## What to do
Output every record verbatim, and omit each picture.

## Information
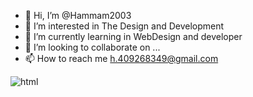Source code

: - 👋 Hi, I’m @Hammam2003
- 👀 I’m interested in The Design and Development
- 🌱 I’m currently learning in WebDesign and developer
- 💞️ I’m looking to collaborate on ...
- 📫 How to reach me h.409268349@gmail.com

<!---
Hammam2003/Hammam2003 is a ✨ special ✨ repository because its `README.md` (this file) appears on your GitHub profile.
You can click the Preview link to take a look at your changes.
--->
![html](https://user-images.githubusercontent.com/102245213/160085043-188157b1-d6be-4326-a492-1d8e10877256.PNG)
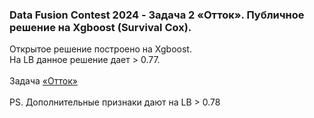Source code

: <h3>Data Fusion Contest 2024 - Задача 2 «Отток». Публичное решение на Xgboost (Survival Cox).</h3>
Открытое решение построено на Xgboost.<br>
На LB данное решение дает > 0.77.<br><br>
Задача <a href='https://ods.ai/competitions/data-fusion2024-churn' target='_blank'>«Отток»</a><br><br>
PS. Дополнительные признаки дают на LB > 0.78<br>
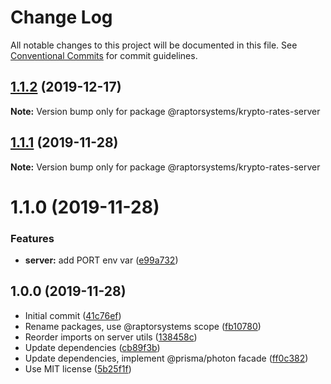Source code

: # Change Log

All notable changes to this project will be documented in this file.
See [Conventional Commits](https://conventionalcommits.org) for commit guidelines.

## [1.1.2](https://github.com/raptorsystems/krypto-rates/compare/@raptorsystems/krypto-rates-server@1.1.1...@raptorsystems/krypto-rates-server@1.1.2) (2019-12-17)

**Note:** Version bump only for package @raptorsystems/krypto-rates-server





## [1.1.1](https://github.com/raptorsystems/krypto-rates/compare/@raptorsystems/krypto-rates-server@1.1.0...@raptorsystems/krypto-rates-server@1.1.1) (2019-11-28)

**Note:** Version bump only for package @raptorsystems/krypto-rates-server





# 1.1.0 (2019-11-28)


### Features

* **server:** add PORT env var ([e99a732](https://github.com/raptorsystems/krypto-rates/commit/e99a73284feb92d6ab94b8e72680f23909776c27))





## 1.0.0 (2019-11-28)

* Initial commit ([41c76ef](https://github.com/raptorsystems/krypto-rates/commit/41c76ef))
* Rename packages, use @raptorsystems scope ([fb10780](https://github.com/raptorsystems/krypto-rates/commit/fb10780))
* Reorder imports on server utils ([138458c](https://github.com/raptorsystems/krypto-rates/commit/138458c))
* Update dependencies ([cb89f3b](https://github.com/raptorsystems/krypto-rates/commit/cb89f3b))
* Update dependencies, implement @prisma/photon facade ([ff0c382](https://github.com/raptorsystems/krypto-rates/commit/ff0c382))
* Use MIT license ([5b25f1f](https://github.com/raptorsystems/krypto-rates/commit/5b25f1f))
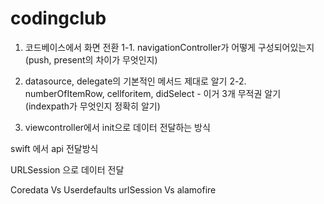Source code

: # codingclub
1. 코드베이스에서 화면 전환
1-1. navigationController가 어떻게 구성되어있는지 (push, present의 차이가 무엇인지)

2. datasource, delegate의 기본적인 메서드 제대로 알기
2-2. numberOfItemRow, cellforitem, didSelect - 이거 3개 무적권 알기 (indexpath가 무엇인지 정확히 알기)

3. viewcontroller에서 init으로 데이터 전달하는 방식

swift 에서 api 전달방식

URLSession 으로 데이터 전달 


Coredata Vs Userdefaults
urlSession Vs alamofire 


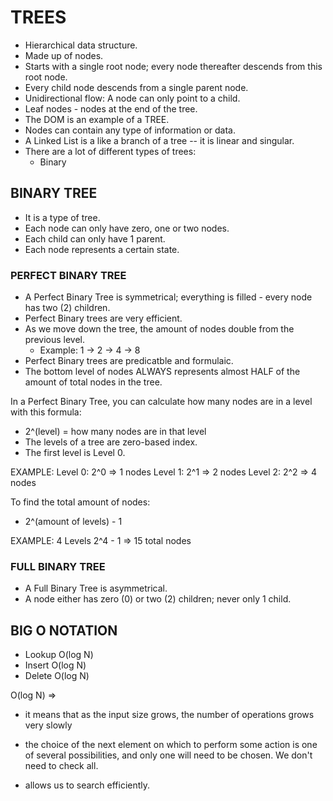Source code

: # TREES

* Hierarchical data structure.
* Made up of nodes.
* Starts with a single root node; every node thereafter descends from this root node. 
* Every child node descends from a single parent node. 
* Unidirectional flow: A node can only point to a child.
* Leaf nodes - nodes at the end of the tree. 
* The DOM is an example of a TREE. 
* Nodes can contain any type of information or data. 
* A Linked List is a like a branch of a tree -- it is linear and singular. 
* There are a lot of different types of trees:
    * Binary


## BINARY TREE

* It is a type of tree. 
* Each node can only have zero, one or two nodes. 
* Each child can only have 1 parent. 
* Each node represents a certain state. 

### PERFECT BINARY TREE

* A Perfect Binary Tree is symmetrical; everything is filled - every node has two (2) children. 
* Perfect Binary trees are very efficient. 
* As we move down the tree, the amount of nodes double from the previous level. 
    * Example: 1 -> 2 -> 4 -> 8
* Perfect Binary trees are predicatble and formulaic. 
* The bottom level of nodes ALWAYS represents almost HALF of the amount of total nodes in the tree. 

In a Perfect Binary Tree, you can calculate how many nodes are in a level with this formula:
  * 2^(level) = how many nodes are in that level
  * The levels of a tree are zero-based index. 
  * The first level is Level 0. 

EXAMPLE: 
Level 0: 2^0 => 1 nodes
Level 1: 2^1 => 2 nodes
Level 2: 2^2 => 4 nodes

To find the total amount of nodes:
* 2^(amount of levels) - 1 

EXAMPLE:
4 Levels
2^4 - 1 => 15 total nodes


### FULL BINARY TREE 

* A Full Binary Tree is asymmetrical.
* A node either has zero (0) or two (2) children; never only 1 child.

## BIG O NOTATION

* Lookup O(log N)
* Insert O(log N)
* Delete O(log N)

O(log N) => 
* it means that as the input size grows, the number of operations grows very slowly

* the choice of the next element on which to perform some action is one of several possibilities, and only one will need to be chosen. We don't need to check all. 

* allows us to search efficiently. 


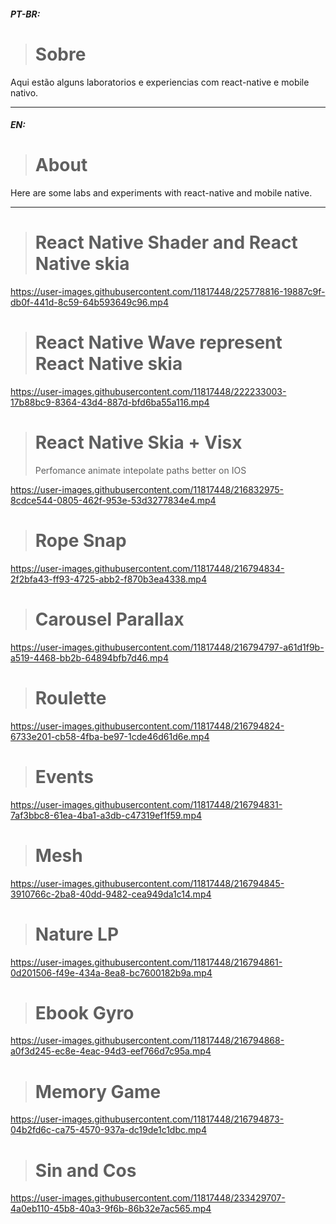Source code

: 


##### PT-BR:

> # Sobre

Aqui estão alguns laboratorios e experiencias com react-native e mobile nativo.

---

##### EN:
> # About

Here are some labs and experiments with react-native and mobile native.



---

> # React Native Shader and React Native skia


https://user-images.githubusercontent.com/11817448/225778816-19887c9f-db0f-441d-8c59-64b593649c96.mp4


##



> # React Native Wave represent React Native skia

https://user-images.githubusercontent.com/11817448/222233003-17b88bc9-8364-43d4-887d-bfd6ba55a116.mp4

##

> # React Native Skia + Visx
> Perfomance animate intepolate paths better on IOS

https://user-images.githubusercontent.com/11817448/216832975-8cdce544-0805-462f-953e-53d3277834e4.mp4

##

> # Rope Snap

https://user-images.githubusercontent.com/11817448/216794834-2f2bfa43-ff93-4725-abb2-f870b3ea4338.mp4

##

> # Carousel Parallax

https://user-images.githubusercontent.com/11817448/216794797-a61d1f9b-a519-4468-bb2b-64894bfb7d46.mp4

##


> # Roulette

https://user-images.githubusercontent.com/11817448/216794824-6733e201-cb58-4fba-be97-1cde46d61d6e.mp4

##

> # Events

https://user-images.githubusercontent.com/11817448/216794831-7af3bbc8-61ea-4ba1-a3db-c47319ef1f59.mp4

##
> # Mesh

https://user-images.githubusercontent.com/11817448/216794845-3910766c-2ba8-40dd-9482-cea949da1c14.mp4

##

> # Nature LP

https://user-images.githubusercontent.com/11817448/216794861-0d201506-f49e-434a-8ea8-bc7600182b9a.mp4

##

> # Ebook Gyro

https://user-images.githubusercontent.com/11817448/216794868-a0f3d245-ec8e-4eac-94d3-eef766d7c95a.mp4

##

> # Memory Game

https://user-images.githubusercontent.com/11817448/216794873-04b2fd6c-ca75-4570-937a-dc19de1c1dbc.mp4

##

> # Sin and Cos

https://user-images.githubusercontent.com/11817448/233429707-4a0eb110-45b8-40a3-9f6b-86b32e7ac565.mp4













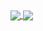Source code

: <a href="https://github.com/cytoo">
  <img align="center" src="https://github-readme-stats.vercel.app/api?username=cytoo&show_icons=true&theme=tokyonight&include_all_commits=true)](https://github.com/cytoo" />
</a>
<a href="https://github.com/cytoo">
  <img align="center" src="https://github-readme-stats.vercel.app/api/top-langs/?username=cytoo&langs_count=14&theme=tokyonight&layout=compact" />
</a>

## Solution to the exercise
Source code

: - 👋 Hi, I’m @Hammam2003
- 👀 I’m interested in The Design and Development
- 🌱 I’m currently learning in WebDesign and developer
- 💞️ I’m looking to collaborate on ...
- 📫 How to reach me h.409268349@gmail.com

<!---
Hammam2003/Hammam2003 is a ✨ special ✨ repository because its `README.md` (this file) appears on your GitHub profile.
You can click the Preview link to take a look at your changes.
--->
![html](https://user-images.githubusercontent.com/102245213/160085043-188157b1-d6be-4326-a492-1d8e10877256.PNG)
Source code

: <h3>Data Fusion Contest 2024 - Задача 2 «Отток». Публичное решение на Xgboost (Survival Cox).</h3>
Открытое решение построено на Xgboost.<br>
На LB данное решение дает > 0.77.<br><br>
Задача <a href='https://ods.ai/competitions/data-fusion2024-churn' target='_blank'>«Отток»</a><br><br>
PS. Дополнительные признаки дают на LB > 0.78<br>
Source code

: # Change Log

All notable changes to this project will be documented in this file.
See [Conventional Commits](https://conventionalcommits.org) for commit guidelines.

## [1.1.2](https://github.com/raptorsystems/krypto-rates/compare/@raptorsystems/krypto-rates-server@1.1.1...@raptorsystems/krypto-rates-server@1.1.2) (2019-12-17)

**Note:** Version bump only for package @raptorsystems/krypto-rates-server





## [1.1.1](https://github.com/raptorsystems/krypto-rates/compare/@raptorsystems/krypto-rates-server@1.1.0...@raptorsystems/krypto-rates-server@1.1.1) (2019-11-28)

**Note:** Version bump only for package @raptorsystems/krypto-rates-server





# 1.1.0 (2019-11-28)


### Features

* **server:** add PORT env var ([e99a732](https://github.com/raptorsystems/krypto-rates/commit/e99a73284feb92d6ab94b8e72680f23909776c27))





## 1.0.0 (2019-11-28)

* Initial commit ([41c76ef](https://github.com/raptorsystems/krypto-rates/commit/41c76ef))
* Rename packages, use @raptorsystems scope ([fb10780](https://github.com/raptorsystems/krypto-rates/commit/fb10780))
* Reorder imports on server utils ([138458c](https://github.com/raptorsystems/krypto-rates/commit/138458c))
* Update dependencies ([cb89f3b](https://github.com/raptorsystems/krypto-rates/commit/cb89f3b))
* Update dependencies, implement @prisma/photon facade ([ff0c382](https://github.com/raptorsystems/krypto-rates/commit/ff0c382))
* Use MIT license ([5b25f1f](https://github.com/raptorsystems/krypto-rates/commit/5b25f1f))
Source code

: # codingclub
1. 코드베이스에서 화면 전환
1-1. navigationController가 어떻게 구성되어있는지 (push, present의 차이가 무엇인지)

2. datasource, delegate의 기본적인 메서드 제대로 알기
2-2. numberOfItemRow, cellforitem, didSelect - 이거 3개 무적권 알기 (indexpath가 무엇인지 정확히 알기)

3. viewcontroller에서 init으로 데이터 전달하는 방식

swift 에서 api 전달방식

URLSession 으로 데이터 전달 


Coredata Vs Userdefaults
urlSession Vs alamofire 


Source code

: # TREES

* Hierarchical data structure.
* Made up of nodes.
* Starts with a single root node; every node thereafter descends from this root node. 
* Every child node descends from a single parent node. 
* Unidirectional flow: A node can only point to a child.
* Leaf nodes - nodes at the end of the tree. 
* The DOM is an example of a TREE. 
* Nodes can contain any type of information or data. 
* A Linked List is a like a branch of a tree -- it is linear and singular. 
* There are a lot of different types of trees:
    * Binary


## BINARY TREE

* It is a type of tree. 
* Each node can only have zero, one or two nodes. 
* Each child can only have 1 parent. 
* Each node represents a certain state. 

### PERFECT BINARY TREE

* A Perfect Binary Tree is symmetrical; everything is filled - every node has two (2) children. 
* Perfect Binary trees are very efficient. 
* As we move down the tree, the amount of nodes double from the previous level. 
    * Example: 1 -> 2 -> 4 -> 8
* Perfect Binary trees are predicatble and formulaic. 
* The bottom level of nodes ALWAYS represents almost HALF of the amount of total nodes in the tree. 

In a Perfect Binary Tree, you can calculate how many nodes are in a level with this formula:
  * 2^(level) = how many nodes are in that level
  * The levels of a tree are zero-based index. 
  * The first level is Level 0. 

EXAMPLE: 
Level 0: 2^0 => 1 nodes
Level 1: 2^1 => 2 nodes
Level 2: 2^2 => 4 nodes

To find the total amount of nodes:
* 2^(amount of levels) - 1 

EXAMPLE:
4 Levels
2^4 - 1 => 15 total nodes


### FULL BINARY TREE 

* A Full Binary Tree is asymmetrical.
* A node either has zero (0) or two (2) children; never only 1 child.

## BIG O NOTATION

* Lookup O(log N)
* Insert O(log N)
* Delete O(log N)

O(log N) => 
* it means that as the input size grows, the number of operations grows very slowly

* the choice of the next element on which to perform some action is one of several possibilities, and only one will need to be chosen. We don't need to check all. 

* allows us to search efficiently. 


Source code

: 


##### PT-BR:

> # Sobre

Aqui estão alguns laboratorios e experiencias com react-native e mobile nativo.

---

##### EN:
> # About

Here are some labs and experiments with react-native and mobile native.



---

> # React Native Shader and React Native skia


https://user-images.githubusercontent.com/11817448/225778816-19887c9f-db0f-441d-8c59-64b593649c96.mp4


##



> # React Native Wave represent React Native skia

https://user-images.githubusercontent.com/11817448/222233003-17b88bc9-8364-43d4-887d-bfd6ba55a116.mp4

##

> # React Native Skia + Visx
> Perfomance animate intepolate paths better on IOS

https://user-images.githubusercontent.com/11817448/216832975-8cdce544-0805-462f-953e-53d3277834e4.mp4

##

> # Rope Snap

https://user-images.githubusercontent.com/11817448/216794834-2f2bfa43-ff93-4725-abb2-f870b3ea4338.mp4

##

> # Carousel Parallax

https://user-images.githubusercontent.com/11817448/216794797-a61d1f9b-a519-4468-bb2b-64894bfb7d46.mp4

##


> # Roulette

https://user-images.githubusercontent.com/11817448/216794824-6733e201-cb58-4fba-be97-1cde46d61d6e.mp4

##

> # Events

https://user-images.githubusercontent.com/11817448/216794831-7af3bbc8-61ea-4ba1-a3db-c47319ef1f59.mp4

##
> # Mesh

https://user-images.githubusercontent.com/11817448/216794845-3910766c-2ba8-40dd-9482-cea949da1c14.mp4

##

> # Nature LP

https://user-images.githubusercontent.com/11817448/216794861-0d201506-f49e-434a-8ea8-bc7600182b9a.mp4

##

> # Ebook Gyro

https://user-images.githubusercontent.com/11817448/216794868-a0f3d245-ec8e-4eac-94d3-eef766d7c95a.mp4

##

> # Memory Game

https://user-images.githubusercontent.com/11817448/216794873-04b2fd6c-ca75-4570-937a-dc19de1c1dbc.mp4

##

> # Sin and Cos

https://user-images.githubusercontent.com/11817448/233429707-4a0eb110-45b8-40a3-9f6b-86b32e7ac565.mp4













Source code

: <a href="https://github.com/cytoo">
  <img align="center" src="https://github-readme-stats.vercel.app/api?username=cytoo&show_icons=true&theme=tokyonight&include_all_commits=true)](https://github.com/cytoo" />
</a>
<a href="https://github.com/cytoo">
  <img align="center" src="https://github-readme-stats.vercel.app/api/top-langs/?username=cytoo&langs_count=14&theme=tokyonight&layout=compact" />
</a>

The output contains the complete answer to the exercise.